======== EXTRACTED MATERIAL ========
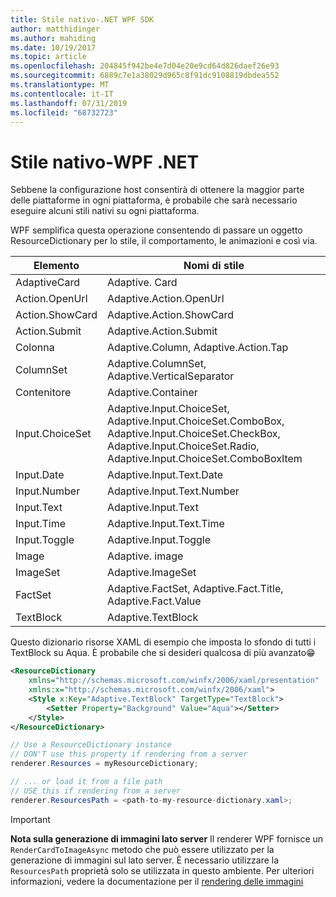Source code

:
 ```yaml
---
title: Stile nativo-.NET WPF SDK
author: matthidinger
ms.author: mahiding
ms.date: 10/19/2017
ms.topic: article
ms.openlocfilehash: 204845f942be4e7d04e20e9cd64d826daef26e93
ms.sourcegitcommit: 6889c7e1a38029d965c8f91dc9108819dbdea552
ms.translationtype: MT
ms.contentlocale: it-IT
ms.lasthandoff: 07/31/2019
ms.locfileid: "68732723"
---
```

# <a name="native-styling---net-wpf"></a>Stile nativo-WPF .NET

Sebbene la configurazione host consentirà di ottenere la maggior parte delle piattaforme in ogni piattaforma, è probabile che sarà necessario eseguire alcuni stili nativi su ogni piattaforma. 

WPF semplifica questa operazione consentendo di passare un oggetto ResourceDictionary per lo stile, il comportamento, le animazioni e così via.

| Elemento | Nomi di stile |
|---|---|
| AdaptiveCard | Adaptive. Card| 
| Action.OpenUrl  | Adaptive.Action.OpenUrl  |
| Action.ShowCard | Adaptive.Action.ShowCard |
| Action.Submit  | Adaptive.Action.Submit  |
| Colonna | Adaptive.Column, Adaptive.Action.Tap |
| ColumnSet | Adaptive.ColumnSet, Adaptive.VerticalSeparator |
| Contenitore | Adaptive.Container|
| Input.ChoiceSet | Adaptive.Input.ChoiceSet,  Adaptive.Input.ChoiceSet.ComboBox, Adaptive.Input.ChoiceSet.CheckBox,  Adaptive.Input.ChoiceSet.Radio,  Adaptive.Input.ChoiceSet.ComboBoxItem |
| Input.Date | Adaptive.Input.Text.Date
| Input.Number | Adaptive.Input.Text.Number |
| Input.Text | Adaptive.Input.Text |
| Input.Time | Adaptive.Input.Text.Time |
| Input.Toggle| Adaptive.Input.Toggle|
| Image  | Adaptive. image |
| ImageSet  | Adaptive.ImageSet |
| FactSet | Adaptive.FactSet, Adaptive.Fact.Title, Adaptive.Fact.Value |
| TextBlock  | Adaptive.TextBlock |

Questo dizionario risorse XAML di esempio che imposta lo sfondo di tutti i TextBlock su Aqua. È probabile che si desideri qualcosa di più avanzato😁

```xml
<ResourceDictionary
    xmlns="http://schemas.microsoft.com/winfx/2006/xaml/presentation" 
    xmlns:x="http://schemas.microsoft.com/winfx/2006/xaml">
    <Style x:Key="Adaptive.TextBlock" TargetType="TextBlock">
        <Setter Property="Background" Value="Aqua"></Setter>
    </Style>
</ResourceDictionary>
```
```csharp
// Use a ResourceDictionary instance
// DON'T use this property if rendering from a server
renderer.Resources = myResourceDictionary;

// ... or load it from a file path
// USE this if rendering from a server
renderer.ResourcesPath = <path-to-my-resource-dictionary.xaml>;
```

> [!IMPORTANT]
> **Nota sulla generazione di immagini lato server** Il renderer WPF fornisce un `RenderCardToImageAsync` metodo che può essere utilizzato per la generazione di immagini sul lato server. È necessario utilizzare la `ResourcesPath` proprietà solo se utilizzata in questo ambiente. Per ulteriori informazioni, vedere la documentazione per il [rendering delle immagini](../net-image/getting-started.md)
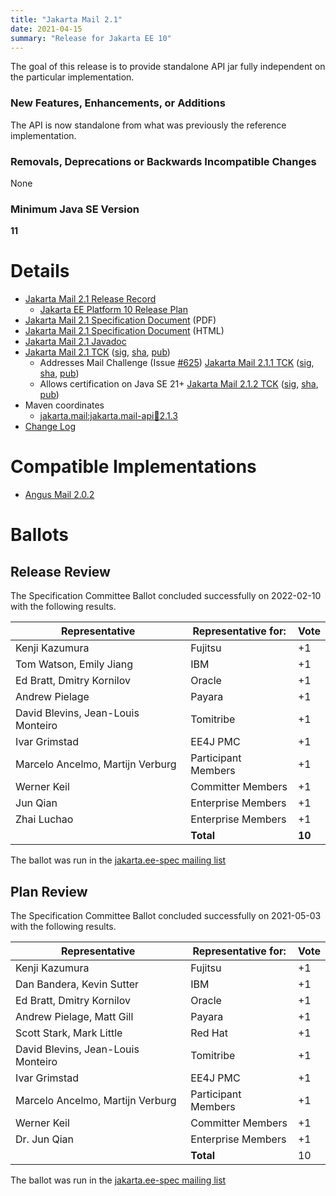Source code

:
 ```yaml
---
title: "Jakarta Mail 2.1"
date: 2021-04-15
summary: "Release for Jakarta EE 10"
---
```


The goal of this release is to provide standalone API jar fully independent
on the particular implementation.

### New Features, Enhancements, or Additions
The API is now standalone from what was previously the reference implementation.

### Removals, Deprecations or Backwards Incompatible Changes
None

### Minimum Java SE Version
**11**

# Details

* [Jakarta Mail 2.1 Release Record](https://projects.eclipse.org/projects/ee4j.mail/releases/2.1)
    * [Jakarta EE Platform 10 Release Plan](https://jakartaee.github.io/platform/jakartaee10/JakartaEE10ReleasePlan)
* [Jakarta Mail 2.1 Specification Document](./jakarta-mail-spec-2.1.pdf) (PDF)
* [Jakarta Mail 2.1 Specification Document](./jakarta-mail-spec-2.1.html) (HTML)
* [Jakarta Mail 2.1 Javadoc](./apidocs)
* [Jakarta Mail 2.1 TCK](https://download.eclipse.org/jakartaee/mail/2.1/jakarta-mail-tck-2.1.0.zip)  ([sig](https://download.eclipse.org/jakartaee/mail/2.1/jakarta-mail-tck-2.1.0.zip.sig),  [sha](https://download.eclipse.org/jakartaee/mail/2.1/jakarta-mail-tck-2.1.0.zip.sha256),  [pub](https://jakarta.ee/specifications/jakartaee-spec-committee.pub))
    * Addresses Mail Challenge (Issue [#625](https://github.com/jakartaee/mail-api/issues/625))  [Jakarta Mail 2.1.1 TCK](https://download.eclipse.org/jakartaee/mail/2.1/jakarta-mail-tck-2.1.1.zip)  ([sig](https://download.eclipse.org/jakartaee/mail/2.1/jakarta-mail-tck-2.1.1.zip.sig),  [sha](https://download.eclipse.org/jakartaee/mail/2.1/jakarta-mail-tck-2.1.1.zip.sha256),  [pub](https://jakarta.ee/specifications/jakartaee-spec-committee.pub))
    * Allows certification on Java SE 21+  [Jakarta Mail 2.1.2 TCK](https://download.eclipse.org/jakartaee/mail/2.1/jakarta-mail-tck-2.1.2.zip)  ([sig](https://download.eclipse.org/jakartaee/mail/2.1/jakarta-mail-tck-2.1.2.zip.sig),  [sha](https://download.eclipse.org/jakartaee/mail/2.1/jakarta-mail-tck-2.1.2.zip.sha256),  [pub](https://jakarta.ee/specifications/jakartaee-spec-committee.pub))
* Maven coordinates
    * [jakarta.mail:jakarta.mail-api:jar:2.1.3](https://search.maven.org/artifact/jakarta.mail/jakarta.mail-api/2.1.3/jar)
* [Change Log](./changelog)


# Compatible Implementations

* [Angus Mail 2.0.2](https://eclipse-ee4j.github.io/angus-mail)

# Ballots

## Release Review

The Specification Committee Ballot concluded successfully on 2022-02-10 with the following results.


| Representative                     | Representative for: | Vote   |
|------------------------------------|---------------------|--------|
| Kenji Kazumura                     | Fujitsu             | +1     |
| Tom Watson, Emily Jiang            | IBM                 | +1     |
| Ed Bratt, Dmitry Kornilov          | Oracle              | +1     |
| Andrew Pielage                     | Payara              | +1     |
| David Blevins, Jean-Louis Monteiro | Tomitribe           | +1     |
| Ivar Grimstad                      | EE4J PMC            | +1     |
| Marcelo Ancelmo, Martijn Verburg   | Participant Members | +1     |
| Werner Keil                        | Committer Members   | +1     |
| Jun Qian                           | Enterprise Members  | +1     |
| Zhai Luchao                        | Enterprise Members  | +1     |  
|                                    | **Total**           | **10** |

The ballot was run in the [jakarta.ee-spec mailing list](https://www.eclipse.org/lists/jakarta.ee-spec/msg02184.html)

## Plan Review

The Specification Committee Ballot concluded successfully on 2021-05-03 with the following results.

| Representative                     | Representative for: |  Vote  |
|------------------------------------|---------------------|--------|
| Kenji Kazumura                     | Fujitsu             | +1     |
| Dan Bandera, Kevin Sutter          | IBM                 | +1     |
| Ed Bratt, Dmitry Kornilov          | Oracle              | +1     |
| Andrew Pielage, Matt Gill          | Payara              | +1     |
| Scott Stark, Mark Little           | Red Hat             | +1     |
| David Blevins, Jean-Louis Monteiro | Tomitribe           | +1     |
| Ivar Grimstad                      | EE4J PMC            | +1     |
| Marcelo Ancelmo, Martijn Verburg   | Participant Members | +1     |
| Werner Keil                        | Committer Members   | +1     |
| Dr. Jun Qian                       | Enterprise Members  | +1     |
|                                    | **Total**           | 10     |

The ballot was run in the [jakarta.ee-spec mailing list](https://www.eclipse.org/lists/jakarta.ee-spec/msg01555.html)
========
• _EXERCISE_
Search the entries above for the string "concluded". Copy each line that holds it.

• _TASK RESPONSE_
The Specification Committee Ballot concluded successfully on 2022-02-10 with the following results.
The Specification Committee Ballot concluded successfully on 2021-05-03 with the following results.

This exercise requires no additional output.